Wiedzieliśmy, że prędzej czy później im się to uda. Sami planowaliśmy atak na
zamek i odbicie tronu, ale oni nas wyprzedzili. Mimo to i tak nie mieliśmy
szans. Nas było tylko sześcioro, a tamci mieli stutysięczna armię bezwzględnych
wojowników.
-
Sześcioro, czyli ty, trojaczki, Nathaniel i Jasmine, tak?
Blondyn zachichotał.
-
Ja nie mam z tym nic wspólnego. – Chłopak podniósł się z
kanapy i podszedł do swojego lubego. Stęskniony za jego pieszczotami, objął
Radforda w pasie. – Rad mówił o Fabianie.
-
Nie rozumiem... – zmieszałam się.
Słowa blondyna tworzyły
element, który nie pasował do mojej układanki. Coś się nie zgadzało.
-
Jestem takim samym człowiekiem, jak ty. Z tym, że to
międzygalaktyczne ciacho jest we mnie zakochane po uszy, to wszystko.
Radford przelotnie
pocałował Natha w policzek.
-
Dokładnie – potwierdził brunet.
-
Ale przecież... – Usilnie szukałam argumentów, które byłyby w
stanie potwierdzić moją poprzednią tezę. – Jasmine użyła na nim swojej różdżki.
-
Co!? – wybuchnął Radford. – Przecież nie można..!
-
Kochanie, spokojnie. – Nathaniel wykonał uspokajający gest
dłońmi. – To tylko nieszkodliwy Znak Znieczulający, Jazz testowała go już na
ludziach, pamiętasz? Jest bezpieczny.
-
Skoro tak mówisz...
Chłopak, który przez
chwilą przypominał rozwścieczonego byka uspokoił się. Jego ramiona powoli
opadły w dół.
-
Jak to „testowała”? – spytałam zniesmaczona.
-
To w tej chwili najmniej istotne, Lizz. – Radford podrzucił mi
wymijającą odpowiedź.
W tym samym momencie
drzwi mieszkania otworzyły się, a do środka wpadł Fabian. Jego włosy były
roztrzepane, a twarz zupełnie czerwona.
-
Słuchaj mnie uważnie. – Bez zbędnych uprzejmości podbiegł do
Radforda i złapał go za ramiona. – Od tej chwili mieszkasz u Nathaniela.

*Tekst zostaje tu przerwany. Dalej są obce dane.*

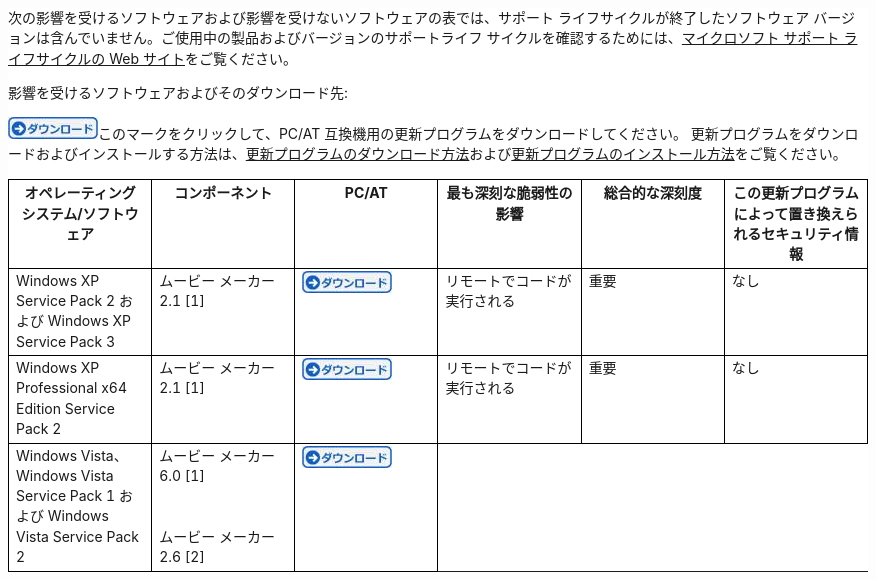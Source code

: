 次の影響を受けるソフトウェアおよび影響を受けないソフトウェアの表では、サポート ライフサイクルが終了したソフトウェア バージョンは含んでいません。ご使用中の製品およびバージョンのサポートライフ サイクルを確認するためには、[マイクロソフト サポート ライフサイクルの Web サイト](http://go.microsoft.com/fwlink/?linkid=21742)をご覧ください。

影響を受けるソフトウェアおよびそのダウンロード先:

![](../../images/Dn627173.dl_arrow(ja-JP,Security.10).jpg)このマークをクリックして、PC/AT 互換機用の更新プログラムをダウンロードしてください。
更新プログラムをダウンロードおよびインストールする方法は、[更新プログラムのダウンロード方法](http://www.microsoft.com/japan/security/bulletins/dcsteps_vista.mspx)および[更新プログラムのインストール方法](http://www.microsoft.com/japan/security/bulletins/instsecupdate_vista.mspx)をご覧ください。

<table style="width:100%;">
<colgroup>
<col width="16%" />
<col width="16%" />
<col width="16%" />
<col width="16%" />
<col width="16%" />
<col width="16%" />
</colgroup>
<thead>
<tr class="header">
<th style="border:1px solid black;" >オペレーティング システム/ソフトウェア</th>
<th style="border:1px solid black;" >コンポーネント</th>
<th style="border:1px solid black;" >PC/AT</th>
<th style="border:1px solid black;" >最も深刻な脆弱性の影響</th>
<th style="border:1px solid black;" >総合的な深刻度</th>
<th style="border:1px solid black;" >この更新プログラムによって置き換えられるセキュリティ情報</th>
</tr>
</thead>
<tbody>
<tr class="odd">
<td style="border:1px solid black;">Windows XP Service Pack 2 および Windows XP Service Pack 3</td>
<td style="border:1px solid black;">ムービー メーカー 2.1 [1]</td>
<td style="border:1px solid black;"><a href="http://www.microsoft.com/downloads/details.aspx?familyid=6301e462-02be-4b9a-bae9-7c4821b42d2d&amp;displaylang=ja"><img src="../../images/Dn627173.dl_arrow(ja-JP,Security.10).jpg" /></a></td>
<td style="border:1px solid black;">リモートでコードが実行される</td>
<td style="border:1px solid black;">重要</td>
<td style="border:1px solid black;">なし</td>
</tr>
<tr class="even">
<td style="border:1px solid black;">Windows XP Professional x64 Edition Service Pack 2</td>
<td style="border:1px solid black;">ムービー メーカー 2.1 [1]</td>
<td style="border:1px solid black;"><a href="http://www.microsoft.com/downloads/details.aspx?familyid=cae81585-d0df-41b8-9277-ca02f1265056&amp;displaylang=ja"><img src="../../images/Dn627173.dl_arrow(ja-JP,Security.10).jpg" /></a></td>
<td style="border:1px solid black;">リモートでコードが実行される</td>
<td style="border:1px solid black;">重要</td>
<td style="border:1px solid black;">なし</td>
</tr>
<tr class="odd">
<td style="border:1px solid black;">Windows Vista、Windows Vista Service Pack 1 および Windows Vista Service Pack 2</td>
<td style="border:1px solid black;">ムービー メーカー 6.0 [1]<br />
<br />
<br />
ムービー メーカー 2.6 [2]</td>
<td style="border:1px solid black;"><a href="http://www.microsoft.com/downloads/details.aspx?familyid=ae2e9b75-1616-4fe3-91bb-e2e28252ff1c&amp;displaylang=ja"><img src="../../images/Dn627173.dl_arrow(ja-JP,Security.10).jpg" /></a>
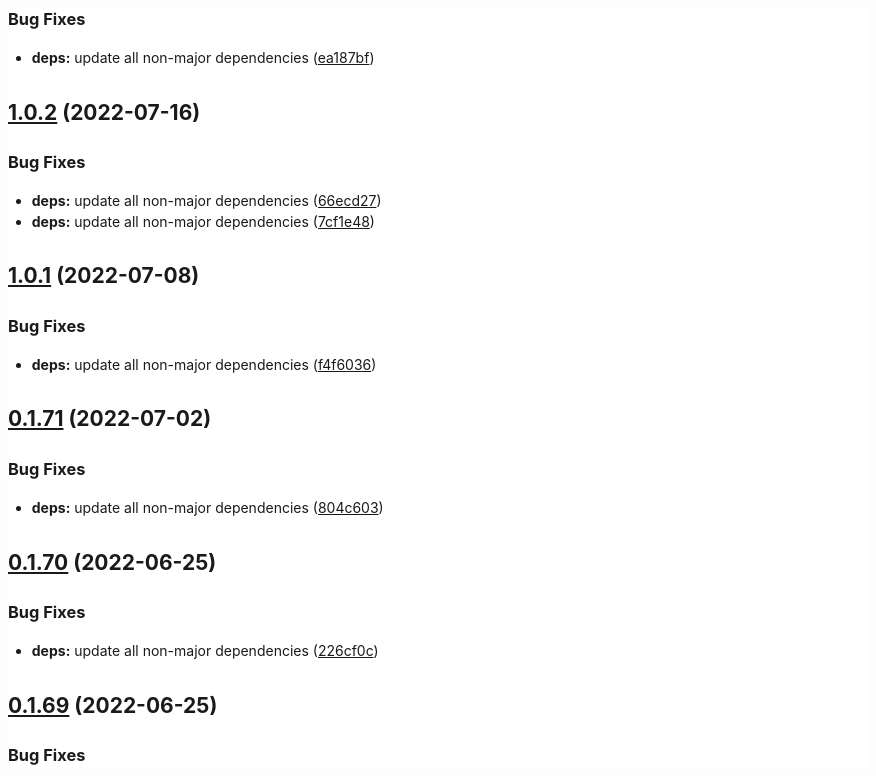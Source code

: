 ### Bug Fixes

- **deps:** update all non-major dependencies ([ea187bf](https://github.com/gemunion/ethers-packages/commit/ea187bfbe8ad38d2a32117ec6f0a29efb570c062))

## [1.0.2](https://github.com/gemunion/ethers-packages/compare/@gemunion/nest-js-module-secret-manager@1.0.1...@gemunion/nest-js-module-secret-manager@1.0.2) (2022-07-16)

### Bug Fixes

- **deps:** update all non-major dependencies ([66ecd27](https://github.com/gemunion/ethers-packages/commit/66ecd2712b6eaee29cd501eaf92775ec4c6be995))
- **deps:** update all non-major dependencies ([7cf1e48](https://github.com/gemunion/ethers-packages/commit/7cf1e485cc42f19e4272e0ba7db5a41d0b3065c0))

## [1.0.1](https://github.com/gemunion/ethers-packages/compare/@gemunion/nest-js-module-secret-manager@0.1.70...@gemunion/nest-js-module-secret-manager@1.0.1) (2022-07-08)

### Bug Fixes

- **deps:** update all non-major dependencies ([f4f6036](https://github.com/gemunion/ethers-packages/commit/f4f60367a2d58aad82f86cb87ef8c9c0ab2ab968))

## [0.1.71](https://github.com/gemunion/ethers-packages/compare/@gemunion/nest-js-module-secret-manager@0.1.70...@gemunion/nest-js-module-secret-manager@0.1.71) (2022-07-02)

### Bug Fixes

- **deps:** update all non-major dependencies ([804c603](https://github.com/gemunion/ethers-packages/commit/804c603f7ca50f0817390f9367f243045e6dd4a1))

## [0.1.70](https://github.com/gemunion/ethers-packages/compare/@gemunion/nest-js-module-secret-manager@0.1.69...@gemunion/nest-js-module-secret-manager@0.1.70) (2022-06-25)

### Bug Fixes

- **deps:** update all non-major dependencies ([226cf0c](https://github.com/gemunion/ethers-packages/commit/226cf0ce0e8aa4a1a54b9e3287bc6f49e79e69ae))

## [0.1.69](https://github.com/gemunion/ethers-packages/compare/@gemunion/nest-js-module-secret-manager@0.1.68...@gemunion/nest-js-module-secret-manager@0.1.69) (2022-06-25)

### Bug Fixes
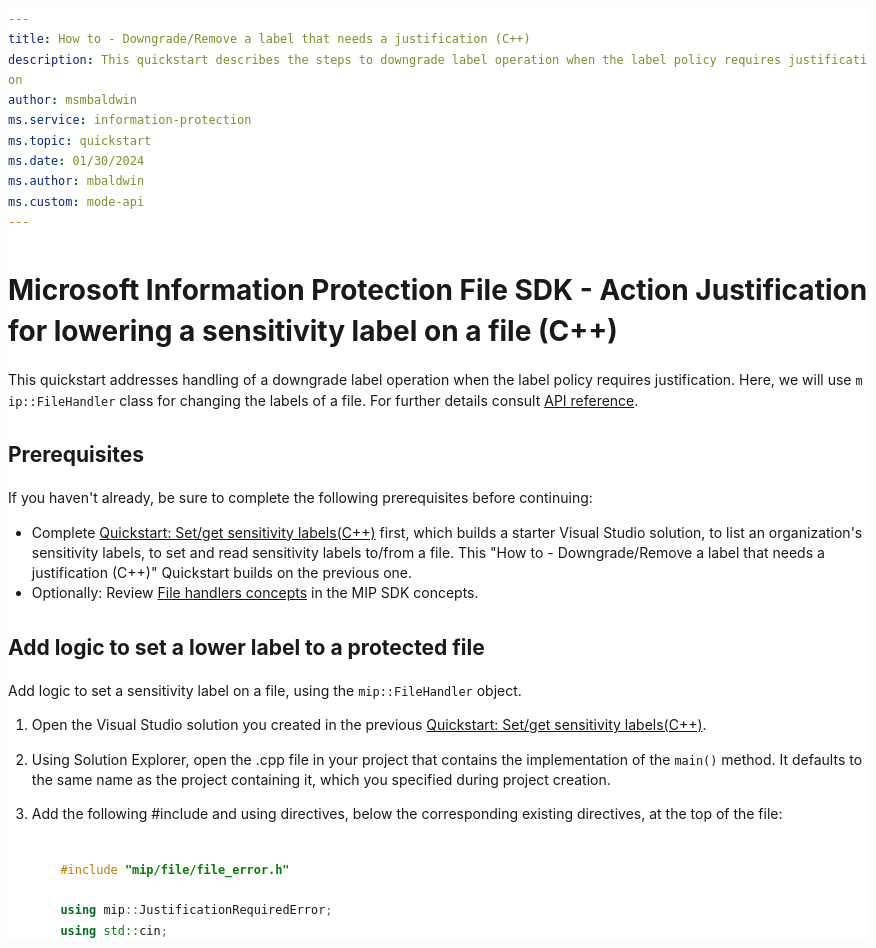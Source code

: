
 ```yaml
---
title: How to - Downgrade/Remove a label that needs a justification (C++)
description: This quickstart describes the steps to downgrade label operation when the label policy requires justification
author: msmbaldwin
ms.service: information-protection
ms.topic: quickstart
ms.date: 01/30/2024
ms.author: mbaldwin
ms.custom: mode-api
---
```


# Microsoft Information Protection File SDK - Action Justification for lowering a sensitivity label on a file (C++)

This quickstart addresses handling of a downgrade label operation when the label policy requires justification. Here, we will use `mip::FileHandler` class for changing the labels of a file. For further details consult [API reference](./reference/mip-sdk-reference.md).

## Prerequisites

If you haven't already, be sure to complete the following prerequisites before continuing:

- Complete [Quickstart: Set/get sensitivity labels(C++)](quick-file-set-get-label-cpp.md) first, which builds a starter Visual Studio solution, to list an organization's sensitivity labels, to set and read sensitivity labels to/from a file. This "How to - Downgrade/Remove a label that needs a justification (C++)" Quickstart builds on the previous one.
- Optionally: Review [File handlers concepts](concept-handler-file-cpp.md) in the MIP SDK concepts.

## Add logic to set a lower label to a protected file

Add logic to set a sensitivity label on a file, using the `mip::FileHandler` object.

1. Open the Visual Studio solution you created in the previous [Quickstart: Set/get sensitivity labels(C++)](quick-file-set-get-label-cpp.md).

2. Using Solution Explorer, open the .cpp file in your project that contains the implementation of the `main()` method. It defaults to the same name as the project containing it, which you specified during project creation.

3. Add the following #include and using directives, below the corresponding existing directives, at the top of the file:

    ```cpp

        #include "mip/file/file_error.h"

        using mip::JustificationRequiredError;
        using std::cin;

    ```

Rozmawiałem właśnie z jego rodzicami. Ja jadę na Danillię. Jeśli wszystko
pójdzie po mojej myśli, pewnie kogoś po ciebie przyślę. Pod żadnym pozorem nie
próbuj jechać za mną.
-
Zrozumiałem. – Radford nie zadawał zbędnych pytań. Nathaniel
wpatrywał się w Fabiana badawczo.
-
Uważajcie na siebie – rzucił nowoprzybyły i pospiesznie
skierował kroki w stronę wyjścia.
-
I ty też bądź ostrożny – mruknął Nathaniel, bawiąc się
suwakiem bluzy Radforda. Zielonooki ślepo wpatrywał się w Fabiana.
-
Dzięki – odrzekł szatyn i opuścił mieszkanie.
Drzwi trzasnęły. Chłopcy
usiedli na kanapie. Radford nie odzywał się. Jego mięśnie napięły się. Nerwowo
uderzał stopą o podłogę, wybijając przy tym chwytliwy rytm.
-
Fabian nie miał się tobą zająć? – zapytał w końcu Nathaniel.
-
Nie byłby w stanie bezczynnie siedzieć i czekać na to, co się
stanie. Podobnie jak ja.
-
To znaczy? – Na twarzy blondyna pojawiło się zaniepokojenie.
-
Jadę za nim. Sam nie da sobie rady. – W głosie bruneta dało
się wyczuć zdecydowanie.
Chłopak podszedł do
komody i sprawnie przejrzał zawartość szuflad. Po kilku chwilach odwrócił się
do nas ze zrezygnowaniem. Kropla potu spłynęła z jego czoła.
-
Nath, pożyczysz mi na bilet do Oslo? – spytał nagle.
-
Trojaczki nie mają żadnych oszczędności? – Blondyn nie wydawał
się być chętny do pomocy.
-
Mają. Głęboko schowane tam, gdzie nie sięgną moje rączki. Mogę
na ciebie liczyć? – ciągnął Rad.
-
Ja ci pożyczę – poderwałam się. – Ale pod warunkiem, że
weźmiesz mnie ze sobą.
Radford przez kilka sekund
w milczeniu rozważał moją propozycję. W końcu kiwnął głową.
-
Zgoda. Potrzebuję 1200$. No i drugie tyle, jeśli chcesz lecieć
ze mną. A przy dobrych wiatrach będziemy też musieli mieć czym wrócić. Naprawdę
dasz radę zdobyć taką sumę do jutra? – Brunet skrzyżował ręce na piersiach.
-
Powiedziałam, że ci pożyczę. O resztę nie musisz się martwić –
odparłam.
-
Dobrze. – Chłopak przez cały czas patrzył na mnie z
niedowierzaniem. – Ale ostrzegam cię, że to nie będzie wycieczka krajoznawcza.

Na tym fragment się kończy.